Tuesday, August 04, 2009

And a pin drop was heard

We've all gotten those phone calls. The phone call from your cousin telling you your aunt has died. The phone call from your sister-in-law, telling you that the babies have come early and are in the NICU. The phone call from your mom, telling you that your sister was in an accident and you need to come home right now. The phone calls that change it all.

Rarely are you the person who initiates those phone calls.

Yesterday someone left me an innocuous sounding voice mail. Today I returned the phone call. And the voice on the other end started crying as soon as I told them who I was. I took the news stoically, I thought. I signed a contract, but you're not going to fulfill the terms? Okay. Thanks for calling. I hung up the phone. I opened my mouth to tell my husband, but the words just wouldn't come out.

I thought I had a job to get us through what time we had left here in Minneapolis. Now I don't. That phone call? It changed everything. For all of you who have asked, no, I guess I haven't officially dropped out of grad school. But guess what? I haven't written a word of my dissertation in over six months and I haven't exchanged email with any one in my department in way longer than that. I am wandering aimlessly through life without a career direction and it fucking sucks. It hurts my pride. It hurts my feelings. It just hurts.

We're misers with relatively little in the way of outgoing expenses and we have plenty in savings to make it through this hurdle. I will cobble together enough from my part-time jobs to pay the bills and eat in the style in which we are accustomed. We won't be doing any travel and I'll have to curb my impulse to buy everything at Baby Gap, but we'll get by.

This is temporary. I know. Please don't tell me that. I know it will get better. I am cautiously optimistic that people will want to hire me. The boy goes on the academic job market this year and I know he is an excellent candidate and he will do great. But this second? Right now? I hate this.

My life is fabulous in every way right now. Except for the job part.

Earlier this summer my husband told me that he didn't want grad school to ruin my emotional state.
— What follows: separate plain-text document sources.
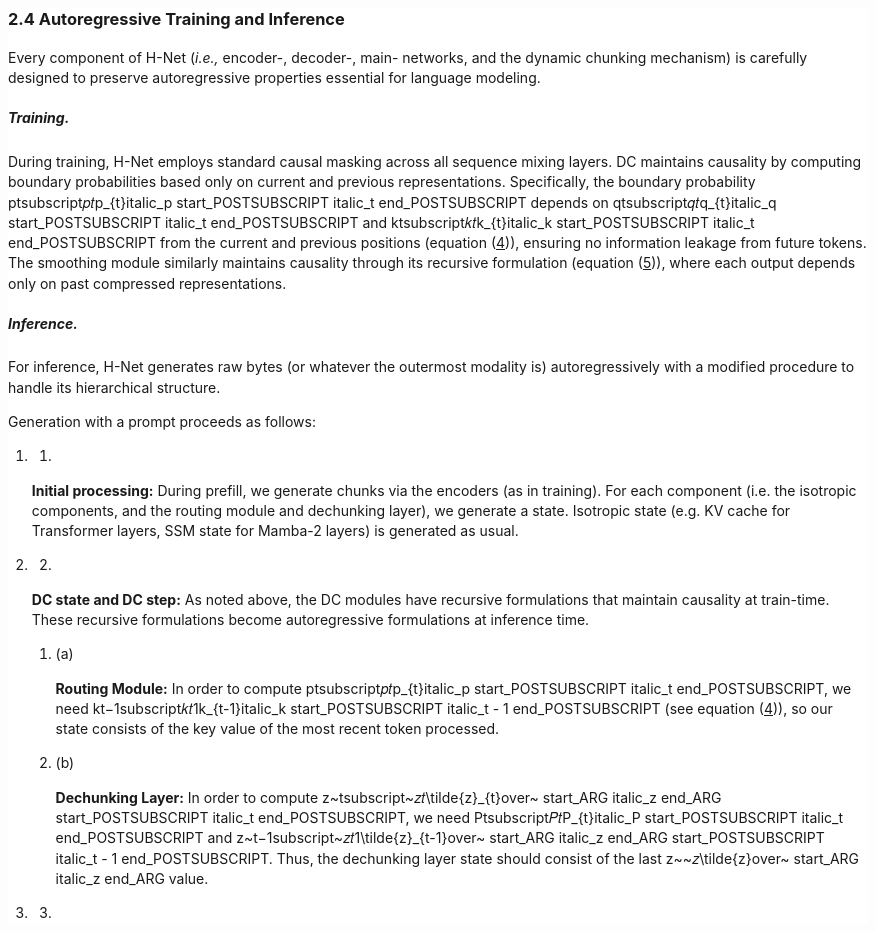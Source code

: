 ### 2.4 Autoregressive Training and Inference

Every component of H-Net (*i.e.,* encoder-, decoder-, main- networks, and the dynamic chunking mechanism) is carefully designed to preserve autoregressive properties essential for language modeling.

##### Training.

During training, H-Net employs standard causal masking across all sequence mixing layers.
DC maintains causality by computing boundary probabilities based only on current and previous representations.
Specifically, the boundary probability ptsubscript𝑝𝑡p\_{t}italic\_p start\_POSTSUBSCRIPT italic\_t end\_POSTSUBSCRIPT depends on qtsubscript𝑞𝑡q\_{t}italic\_q start\_POSTSUBSCRIPT italic\_t end\_POSTSUBSCRIPT and ktsubscript𝑘𝑡k\_{t}italic\_k start\_POSTSUBSCRIPT italic\_t end\_POSTSUBSCRIPT from the current and previous positions (equation ([4](https://arxiv.org/html/2507.07955v1#S2.E4 "Equation 4 ‣ Routing Module. ‣ 2.2.1 Chunking Layer ‣ 2.2 Dynamic Chunking (DC) ‣ 2 H-Net Architecture ‣ Dynamic Chunking for End-to-End Hierarchical Sequence Modeling"))), ensuring no information leakage from future tokens.
The smoothing module similarly maintains causality through its recursive formulation (equation ([5](https://arxiv.org/html/2507.07955v1#S2.E5 "Equation 5 ‣ Smoothing Module. ‣ 2.2.2 Dechunking ‣ 2.2 Dynamic Chunking (DC) ‣ 2 H-Net Architecture ‣ Dynamic Chunking for End-to-End Hierarchical Sequence Modeling"))), where each output depends only on past compressed representations.

##### Inference.

For inference, H-Net generates raw bytes (or whatever the outermost modality is) autoregressively with a modified procedure to handle its hierarchical structure.

Generation with a prompt proceeds as follows:

1. 1.

   **Initial processing:** During prefill, we generate chunks via the encoders (as in training). For each component (i.e. the isotropic components, and the routing module and dechunking layer), we generate a state. Isotropic state (e.g. KV cache for Transformer layers, SSM state for Mamba-2 layers) is generated as usual.
2. 2.

   **DC state and DC step:** As noted above, the DC modules have recursive formulations that maintain causality at train-time. These recursive formulations become autoregressive formulations at inference time.

   1. (a)

      **Routing Module:** In order to compute ptsubscript𝑝𝑡p\_{t}italic\_p start\_POSTSUBSCRIPT italic\_t end\_POSTSUBSCRIPT, we need kt−1subscript𝑘𝑡1k\_{t-1}italic\_k start\_POSTSUBSCRIPT italic\_t - 1 end\_POSTSUBSCRIPT (see equation ([4](https://arxiv.org/html/2507.07955v1#S2.E4 "Equation 4 ‣ Routing Module. ‣ 2.2.1 Chunking Layer ‣ 2.2 Dynamic Chunking (DC) ‣ 2 H-Net Architecture ‣ Dynamic Chunking for End-to-End Hierarchical Sequence Modeling"))), so our state consists of the key value of the most recent token processed.
   2. (b)

      **Dechunking Layer:** In order to compute z~tsubscript~𝑧𝑡\tilde{z}\_{t}over~ start\_ARG italic\_z end\_ARG start\_POSTSUBSCRIPT italic\_t end\_POSTSUBSCRIPT, we need Ptsubscript𝑃𝑡P\_{t}italic\_P start\_POSTSUBSCRIPT italic\_t end\_POSTSUBSCRIPT and z~t−1subscript~𝑧𝑡1\tilde{z}\_{t-1}over~ start\_ARG italic\_z end\_ARG start\_POSTSUBSCRIPT italic\_t - 1 end\_POSTSUBSCRIPT. Thus, the dechunking layer state should consist of the last z~~𝑧\tilde{z}over~ start\_ARG italic\_z end\_ARG value.
3. 3.

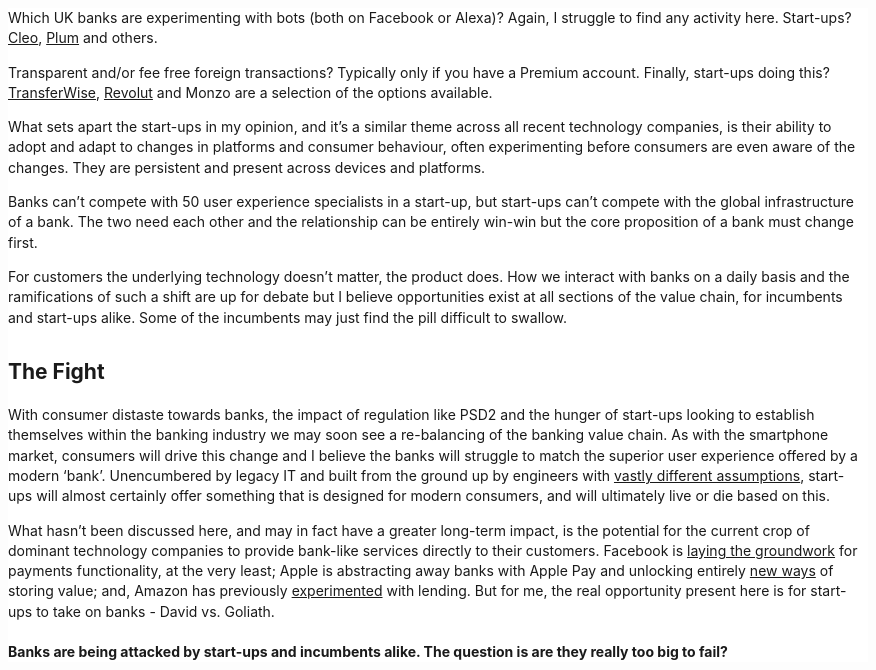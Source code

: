 Which UK banks are experimenting with bots (both on Facebook or Alexa)? Again, I struggle to find any activity here.
Start-ups? [Cleo](https://meetcleo.com/), [Plum](https://withplum.com/) and others.

Transparent and/or fee free foreign transactions? Typically only if you have a Premium account.
Finally, start-ups doing this? [TransferWise](https://transferwise.com/), [Revolut](https://revolut.com/) and Monzo are a selection of the options available.

What sets apart the start-ups in my opinion, and it’s a similar theme across all recent technology companies, is their ability to adopt and adapt to changes in platforms and consumer behaviour, often experimenting before consumers are even aware of the changes. They are persistent and present across devices and platforms.

Banks can’t compete with 50 user experience specialists in a start-up, but start-ups can’t compete with the global infrastructure of a bank. The two need each other and the relationship can be entirely win-win but the core proposition of a bank must change first.

For customers the underlying technology doesn’t matter, the product does. How we interact with banks on a daily basis and the ramifications of such a shift are up for debate but I believe opportunities exist at all sections of the value chain, for incumbents and start-ups alike. Some of the incumbents may just find the pill difficult to swallow.

## The Fight

With consumer distaste towards banks, the impact of regulation like PSD2 and the hunger of start-ups looking to establish themselves within the banking industry we may soon see a re-balancing of the banking value chain. As with the smartphone market, consumers will drive this change and I believe the banks will struggle to match the superior user experience offered by a modern ‘bank’. Unencumbered by legacy IT and built from the ground up by engineers with [vastly different assumptions](https://d0.awsstatic.com/analyst-reports/EMEA41642116%20Web.pdf), start-ups will almost certainly offer something that is designed for modern consumers, and will ultimately live or die based on this.

What hasn’t been discussed here, and may in fact have a greater long-term impact, is the potential for the current crop of dominant technology companies to provide bank-like services directly to their customers. Facebook is [laying the groundwork](https://techcrunch.com/2017/01/12/what-facebooks-european-payment-license-could-mean-for-banks/) for payments functionality, at the very least; Apple is abstracting away banks with Apple Pay and unlocking entirely [new ways](https://boonpayment.com/uk/) of storing value; and, Amazon has previously [experimented](http://www.wsj.com/articles/SB10000872396390444223104578036531083474270) with lending. But for me, the real opportunity present here is for start-ups to take on banks - David vs. Goliath.

#### Banks are being attacked by start-ups and incumbents alike. The question is are they really too big to fail?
It is far too late for that. I am a failure. I am no good at what I want to be good at. I have failed and the residue of that failure haunts every fucking thing I do. Every resume I send out includes an explanation for the way too many years I spent to earn that failure. Every job interview includes a discussion about why I just couldn't make it work. I hate that I can't escape it. I hate that I am still connected, that I can't just sever the relationship, that my name is still listed as "leave of absence" instead of just taken off the list forever.

I love my husband. I love our life together. I love that soon I will have a cat sitting on my lap as I type these posts, no matter how temporary that cat will be in my life. I swear to you, despite the anger and frustration in this post, I am happy.

But I wish I could be happier.

6 comments:

  1. I wish I could explain to you right now exactly HOW MUCH I can relate to this post. So much so that I spent the latter half of today shaking in rage over my employment situation.

    Hang in there, and I'll be doing the same. We'll make it out the other side.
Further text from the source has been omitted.